> _TASK INSTRUCTIONS_: Below are the entries; determine how many of their lines contain the string "simulation" and give that figure alone.

(Records excerpted from a collection)
● ● ● ● ●

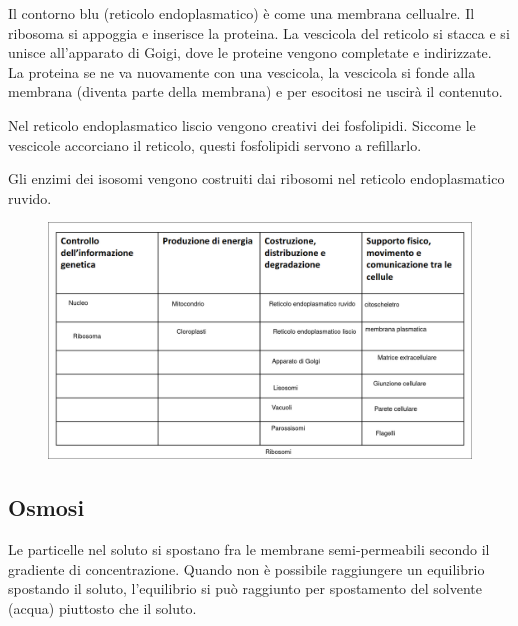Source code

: \documentclass[a4paper]{article}
\begin{document}
Il contorno blu (reticolo endoplasmatico) è come una membrana cellualre. Il ribosoma si appoggia e inserisce la proteina.
La vescicola del reticolo si stacca e si unisce all'apparato di Goigi, dove le proteine
vengono completate e indirizzate.
La proteina se ne va nuovamente con una vescicola, la vescicola si fonde alla membrana (diventa parte della membrana)
e per esocitosi ne uscirà il contenuto.

Nel reticolo endoplasmatico liscio vengono creativi dei fosfolipidi.
Siccome le vescicole accorciano il reticolo, questi fosfolipidi servono a refillarlo.

Gli enzimi dei isosomi vengono costruiti dai ribosomi nel reticolo endoplasmatico ruvido.

\pagebreak

\begin{figure}[th]
    \centering
    \includegraphics[width=\textwidth]{./strutture.png}
\end{figure}

\pagebreak

\subsection{Osmosi}

Le particelle nel soluto si spostano fra le membrane semi-permeabili secondo il gradiente
di concentrazione. Quando non è possibile raggiungere un equilibrio spostando il soluto,
l'equilibrio si può raggiunto per spostamento del solvente (acqua) piuttosto che il soluto.

\end{document}
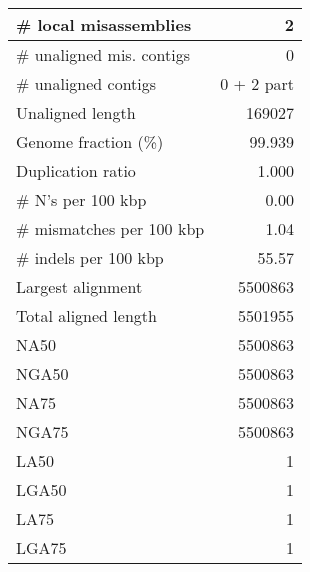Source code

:\documentclass[12pt,a4paper]{article}
\begin{document}
\begin{table}[ht]
\begin{center}
\begin{tabular}{|l*{1}{|r}|}
\# local misassemblies & 2 \\ \hline
\# unaligned mis. contigs & 0 \\ \hline
\# unaligned contigs & 0 + 2 part \\ \hline
Unaligned length & 169027 \\ \hline
Genome fraction (\%) & 99.939 \\ \hline
Duplication ratio & 1.000 \\ \hline
\# N's per 100 kbp & 0.00 \\ \hline
\# mismatches per 100 kbp & 1.04 \\ \hline
\# indels per 100 kbp & 55.57 \\ \hline
Largest alignment & 5500863 \\ \hline
Total aligned length & 5501955 \\ \hline
NA50 & 5500863 \\ \hline
NGA50 & 5500863 \\ \hline
NA75 & 5500863 \\ \hline
NGA75 & 5500863 \\ \hline
LA50 & 1 \\ \hline
LGA50 & 1 \\ \hline
LA75 & 1 \\ \hline
LGA75 & 1 \\ \hline
\end{tabular}
\end{center}
\end{table}
\end{document}
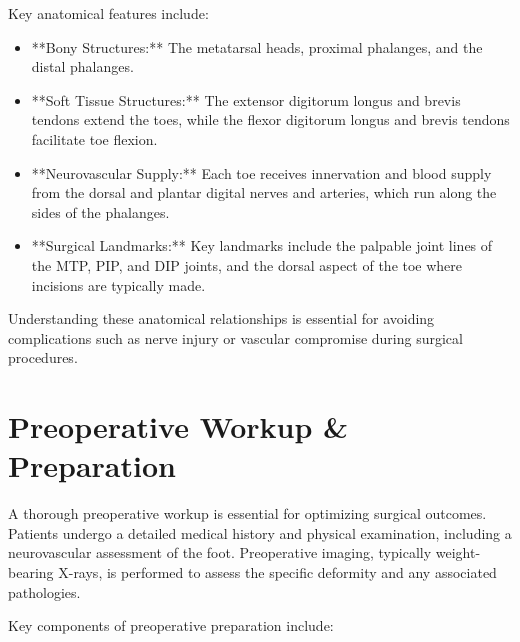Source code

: Key anatomical features include:

\begin{itemize}
  \item **Bony Structures:** The metatarsal heads, proximal phalanges, and the distal phalanges.
  \item **Soft Tissue Structures:** The extensor digitorum longus and brevis tendons extend the toes, while the flexor digitorum longus and brevis tendons facilitate toe flexion. 
  \item **Neurovascular Supply:** Each toe receives innervation and blood supply from the dorsal and plantar digital nerves and arteries, which run along the sides of the phalanges.
  \item **Surgical Landmarks:** Key landmarks include the palpable joint lines of the MTP, PIP, and DIP joints, and the dorsal aspect of the toe where incisions are typically made.
\end{itemize}

Understanding these anatomical relationships is essential for avoiding complications such as nerve injury or vascular compromise during surgical procedures.

\section*{Preoperative Workup \& Preparation}
A thorough preoperative workup is essential for optimizing surgical outcomes. Patients undergo a detailed medical history and physical examination, including a neurovascular assessment of the foot. Preoperative imaging, typically weight-bearing X-rays, is performed to assess the specific deformity and any associated pathologies.

Key components of preoperative preparation include:

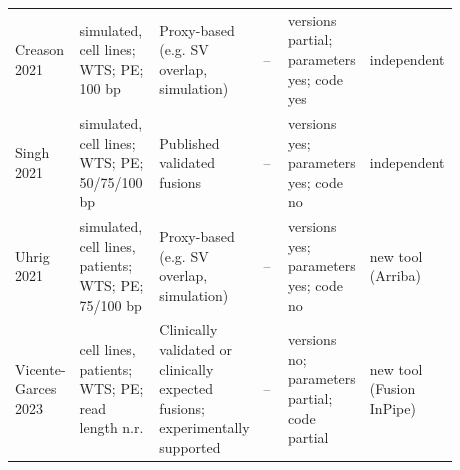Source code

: \begin{table}[!htbp]
\begin{tabular}{p{0.11\linewidth}p{0.2\linewidth}p{0.2\linewidth}p{0.08\linewidth}p{0.16\linewidth}p{0.13\linewidth}}
Creason 2021 & simulated, cell lines; WTS; PE; 100 bp & Proxy-based (e.g. SV overlap, simulation) & -- & versions partial; parameters yes; code yes & independent \\
Singh 2021 & simulated, cell lines; WTS; PE; 50/75/100 bp & Published validated fusions & -- & versions yes; parameters yes; code no & independent \\
Uhrig 2021 & simulated, cell lines, patients; WTS; PE; 75/100 bp & Proxy-based (e.g. SV overlap, simulation) & -- & versions yes; parameters yes; code no & new tool (Arriba) \\
Vicente-Garces 2023 & cell lines, patients; WTS; PE; read length n.r. & Clinically validated or clinically expected fusions; experimentally supported & -- & versions no; parameters partial; code partial & new tool (Fusion InPipe) \\
\bottomrule
\end{tabular}
\end{table}
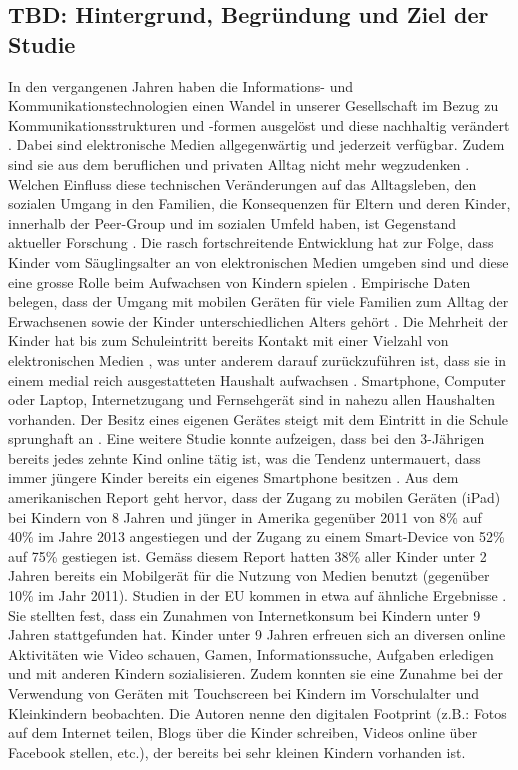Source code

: \subsection{TBD: Hintergrund, Begründung und Ziel der Studie}
In den vergangenen Jahren haben die Informations- und Kommunikationstechnologien einen Wandel in unserer Gesellschaft im Bezug zu Kommunikationsstrukturen und -formen ausgelöst und diese nachhaltig verändert \cite{Hasebrink2009, Bms2013}. Dabei sind elektronische Medien allgegenwärtig und jederzeit verfügbar. Zudem sind sie aus dem beruflichen und privaten Alltag nicht mehr wegzudenken \cite{Bmfsfj2013}. Welchen Einfluss diese technischen Veränderungen auf das Alltagsleben, den sozialen Umgang in den Familien, die Konsequenzen für Eltern und deren Kinder, innerhalb der Peer-Group und im sozialen Umfeld haben, ist Gegenstand aktueller Forschung \cite{Olafsson2014}. Die rasch fortschreitende Entwicklung hat zur Folge, dass Kinder vom Säuglingsalter an von elektronischen Medien umgeben sind und diese eine grosse Rolle beim Aufwachsen von Kindern spielen \cite{Feierabend2015, Divsi2015}. Empirische Daten belegen, dass der Umgang mit mobilen Geräten für viele Familien zum Alltag der Erwachsenen sowie der Kinder unterschiedlichen Alters gehört \cite{Wagner2016}. Die Mehrheit der Kinder hat bis zum Schuleintritt bereits Kontakt mit einer Vielzahl von elektronischen Medien \cite{Feierabend2015}, was unter anderem darauf zurückzuführen ist, dass sie in einem medial reich ausgestatteten Haushalt aufwachsen \cite{Suter2015}. Smartphone, Computer oder Laptop, Internetzugang und Fernsehgerät sind in nahezu allen Haushalten vorhanden. Der Besitz eines eigenen Gerätes steigt mit dem Eintritt in die Schule sprunghaft an \cite{Feierabend2015a}. Eine weitere Studie konnte aufzeigen, dass bei den 3-Jährigen bereits jedes zehnte Kind online tätig ist, was die Tendenz untermauert, dass immer jüngere Kinder bereits ein eigenes Smartphone besitzen \cite{Divsi2015}. Aus dem amerikanischen Report  geht hervor, dass der Zugang zu mobilen Geräten (iPad) bei Kindern von 8 Jahren und jünger in Amerika gegenüber 2011 von 8\% auf 40\% im Jahre 2013 angestiegen und der Zugang zu einem Smart-Device von 52\% auf 75\% gestiegen ist. Gemäss diesem Report hatten 38\% aller Kinder unter 2 Jahren bereits ein Mobilgerät für die Nutzung von Medien benutzt (gegenüber 10\% im Jahr 2011). Studien in der EU kommen in etwa auf ähnliche Ergebnisse \cite{Holloway2013}. Sie stellten fest, dass ein Zunahmen von Internetkonsum bei Kindern unter 9 Jahren stattgefunden hat. Kinder unter 9 Jahren erfreuen sich an diversen online Aktivitäten wie Video schauen, Gamen, Informationssuche, Aufgaben erledigen 
und mit anderen Kindern sozialisieren. Zudem konnten sie eine Zunahme bei der Verwendung von Geräten mit Touchscreen bei Kindern im Vorschulalter und Kleinkindern beobachten. Die Autoren nenne den digitalen Footprint (z.B.: Fotos auf dem Internet teilen, Blogs über die Kinder schreiben, Videos online über Facebook stellen, etc.), der bereits bei sehr kleinen Kindern vorhanden ist.


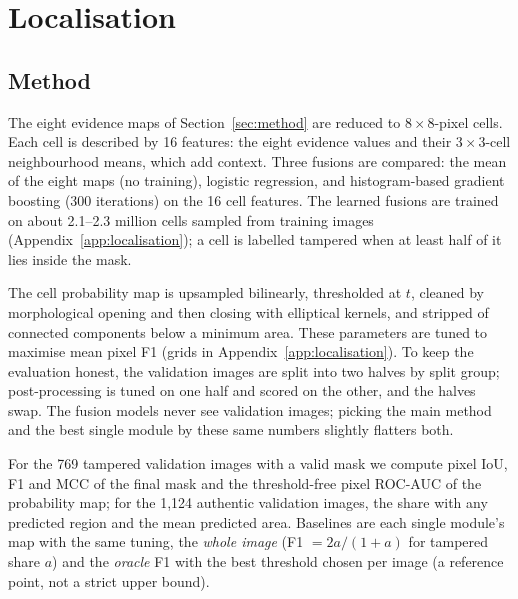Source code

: \section{Localisation}\label{sec:localisation}

\subsection{Method}\label{sec:localisation-method}
The eight evidence maps of Section~\ref{sec:method} are reduced to $8 \times 8$-pixel cells. Each cell is described by 16 features: the eight evidence values and their $3 \times 3$-cell neighbourhood means, which add context. Three fusions are compared: the mean of the eight maps (no training), logistic regression, and histogram-based gradient boosting \cite{friedman2001gbm,pedregosa2011sklearn} (300 iterations) on the 16 cell features. The learned fusions are trained on about 2.1--2.3 million cells sampled from training images (Appendix~\ref{app:localisation}); a cell is labelled tampered when at least half of it lies inside the mask.

The cell probability map is upsampled bilinearly, thresholded at $t$, cleaned by morphological opening and then closing with elliptical kernels, and stripped of connected components below a minimum area. These parameters are tuned to maximise mean pixel F1 (grids in Appendix~\ref{app:localisation}). To keep the evaluation honest, the validation images are split into two halves by split group; post-processing is tuned on one half and scored on the other, and the halves swap. The fusion models never see validation images; picking the main method and the best single module by these same numbers slightly flatters both.

For the 769 tampered validation images with a valid mask we compute pixel IoU, F1 and MCC of the final mask and the threshold-free pixel ROC-AUC of the probability map; for the 1,124 authentic validation images, the share with any predicted region and the mean predicted area. Baselines are each single module's map with the same tuning, the \emph{whole image} (F1 $= 2a/(1+a)$ for tampered share $a$) and the \emph{oracle} F1 with the best threshold chosen per image (a reference point, not a strict upper bound).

● ● ● ● ●

> _RESULT FOR THIS EXERCISE_: 2